*Exercise goal*: Transcribe word for word the section of the records below that opens with the line containing "Install most common" and closes with the line containing "Текст Свами Шивананда"; drop every picture.

______

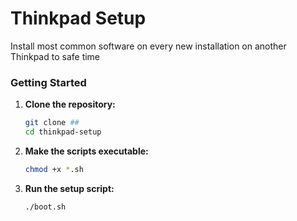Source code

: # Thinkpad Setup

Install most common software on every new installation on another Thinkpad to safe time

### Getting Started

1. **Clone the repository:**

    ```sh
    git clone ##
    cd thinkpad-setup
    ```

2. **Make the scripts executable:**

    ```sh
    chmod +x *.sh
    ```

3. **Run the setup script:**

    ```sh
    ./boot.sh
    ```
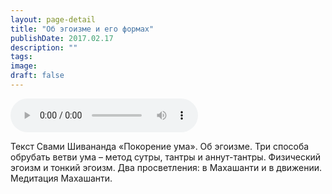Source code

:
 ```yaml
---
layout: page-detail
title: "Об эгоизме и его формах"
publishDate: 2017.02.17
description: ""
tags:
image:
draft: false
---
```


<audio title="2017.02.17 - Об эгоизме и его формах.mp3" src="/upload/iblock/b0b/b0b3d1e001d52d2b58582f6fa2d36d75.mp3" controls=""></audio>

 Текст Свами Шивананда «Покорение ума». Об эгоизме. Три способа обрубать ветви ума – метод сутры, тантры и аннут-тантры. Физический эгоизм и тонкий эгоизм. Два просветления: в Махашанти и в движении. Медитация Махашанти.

______

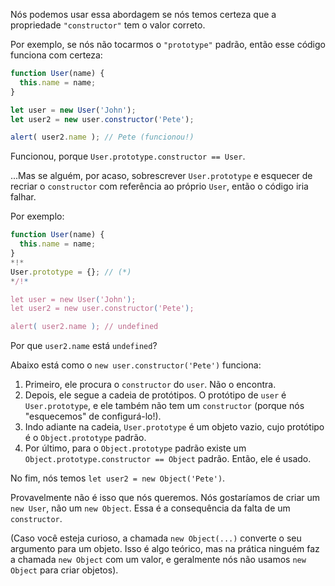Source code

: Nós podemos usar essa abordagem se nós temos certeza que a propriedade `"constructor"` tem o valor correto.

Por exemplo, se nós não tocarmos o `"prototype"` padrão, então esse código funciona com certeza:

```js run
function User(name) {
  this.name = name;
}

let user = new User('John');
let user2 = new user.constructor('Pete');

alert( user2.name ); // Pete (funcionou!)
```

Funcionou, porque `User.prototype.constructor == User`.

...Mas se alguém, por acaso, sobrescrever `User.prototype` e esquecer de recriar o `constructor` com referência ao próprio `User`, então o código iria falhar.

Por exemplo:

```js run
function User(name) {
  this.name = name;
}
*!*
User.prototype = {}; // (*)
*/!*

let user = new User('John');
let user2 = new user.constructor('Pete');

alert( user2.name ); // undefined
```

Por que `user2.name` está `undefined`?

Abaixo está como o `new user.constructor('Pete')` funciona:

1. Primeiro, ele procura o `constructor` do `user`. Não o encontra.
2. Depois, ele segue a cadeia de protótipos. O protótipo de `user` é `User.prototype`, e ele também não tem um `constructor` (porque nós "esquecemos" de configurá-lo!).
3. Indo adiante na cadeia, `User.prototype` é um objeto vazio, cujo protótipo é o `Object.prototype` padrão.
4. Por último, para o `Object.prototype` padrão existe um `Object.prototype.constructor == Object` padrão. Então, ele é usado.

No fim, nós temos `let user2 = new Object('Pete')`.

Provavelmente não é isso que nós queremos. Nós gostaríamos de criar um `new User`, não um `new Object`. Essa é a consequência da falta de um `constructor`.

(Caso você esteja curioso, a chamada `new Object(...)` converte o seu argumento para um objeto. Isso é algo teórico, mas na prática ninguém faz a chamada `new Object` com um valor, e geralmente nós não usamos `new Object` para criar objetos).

______

*Response for this exercise*:
Install most common software on every new installation on another Thinkpad to safe time

### Getting Started

1. **Clone the repository:**

    ```sh
    git clone ##
    cd thinkpad-setup
    ```

2. **Make the scripts executable:**

    ```sh
    chmod +x *.sh
    ```

3. **Run the setup script:**

    ```sh
    ./boot.sh
    ```
Source code

:
 ```yaml
---
layout: page-detail
title: "Об эгоизме и его формах"
publishDate: 2017.02.17
description: ""
tags:
image:
draft: false
---
```


<audio title="2017.02.17 - Об эгоизме и его формах.mp3" src="/upload/iblock/b0b/b0b3d1e001d52d2b58582f6fa2d36d75.mp3" controls=""></audio>

 Текст Свами Шивананда «Покорение ума». Об эгоизме. Три способа обрубать ветви ума – метод сутры, тантры и аннут-тантры. Физический эгоизм и тонкий эгоизм. Два просветления: в Махашанти и в движении. Медитация Махашанти.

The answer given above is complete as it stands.